» Exercise details
Restate the entire listing word for word.

☆ ☆ ☆

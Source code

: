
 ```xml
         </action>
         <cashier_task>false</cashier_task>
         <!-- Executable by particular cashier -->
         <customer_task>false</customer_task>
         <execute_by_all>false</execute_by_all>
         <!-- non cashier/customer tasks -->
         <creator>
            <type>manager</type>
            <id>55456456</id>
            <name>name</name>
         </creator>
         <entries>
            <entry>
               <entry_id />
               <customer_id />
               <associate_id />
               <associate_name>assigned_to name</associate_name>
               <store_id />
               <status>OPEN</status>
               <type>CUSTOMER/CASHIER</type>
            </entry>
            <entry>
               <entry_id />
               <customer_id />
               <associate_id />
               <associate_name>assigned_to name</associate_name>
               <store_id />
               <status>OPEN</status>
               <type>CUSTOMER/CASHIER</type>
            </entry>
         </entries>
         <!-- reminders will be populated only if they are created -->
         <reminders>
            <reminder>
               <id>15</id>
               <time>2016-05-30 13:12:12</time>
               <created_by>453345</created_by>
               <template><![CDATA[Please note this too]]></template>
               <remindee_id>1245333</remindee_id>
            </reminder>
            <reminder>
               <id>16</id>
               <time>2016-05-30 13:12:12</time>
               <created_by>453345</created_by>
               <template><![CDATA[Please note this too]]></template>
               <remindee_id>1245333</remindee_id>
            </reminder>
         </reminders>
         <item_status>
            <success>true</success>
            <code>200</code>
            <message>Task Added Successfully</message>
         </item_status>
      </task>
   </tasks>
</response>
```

☆ ☆ ☆

» Your response
Source code

:
 ```xml
         </action>
         <cashier_task>false</cashier_task>
         <!-- Executable by particular cashier -->
         <customer_task>false</customer_task>
         <execute_by_all>false</execute_by_all>
         <!-- non cashier/customer tasks -->
         <creator>
            <type>manager</type>
            <id>55456456</id>
            <name>name</name>
         </creator>
         <entries>
            <entry>
               <entry_id />
               <customer_id />
               <associate_id />
               <associate_name>assigned_to name</associate_name>
               <store_id />
               <status>OPEN</status>
               <type>CUSTOMER/CASHIER</type>
            </entry>
            <entry>
               <entry_id />
               <customer_id />
               <associate_id />
               <associate_name>assigned_to name</associate_name>
               <store_id />
               <status>OPEN</status>
               <type>CUSTOMER/CASHIER</type>
            </entry>
         </entries>
         <!-- reminders will be populated only if they are created -->
         <reminders>
            <reminder>
               <id>15</id>
               <time>2016-05-30 13:12:12</time>
               <created_by>453345</created_by>
               <template><![CDATA[Please note this too]]></template>
               <remindee_id>1245333</remindee_id>
            </reminder>
            <reminder>
               <id>16</id>
               <time>2016-05-30 13:12:12</time>
               <created_by>453345</created_by>
               <template><![CDATA[Please note this too]]></template>
               <remindee_id>1245333</remindee_id>
            </reminder>
         </reminders>
         <item_status>
            <success>true</success>
            <code>200</code>
            <message>Task Added Successfully</message>
         </item_status>
      </task>
   </tasks>
</response>
```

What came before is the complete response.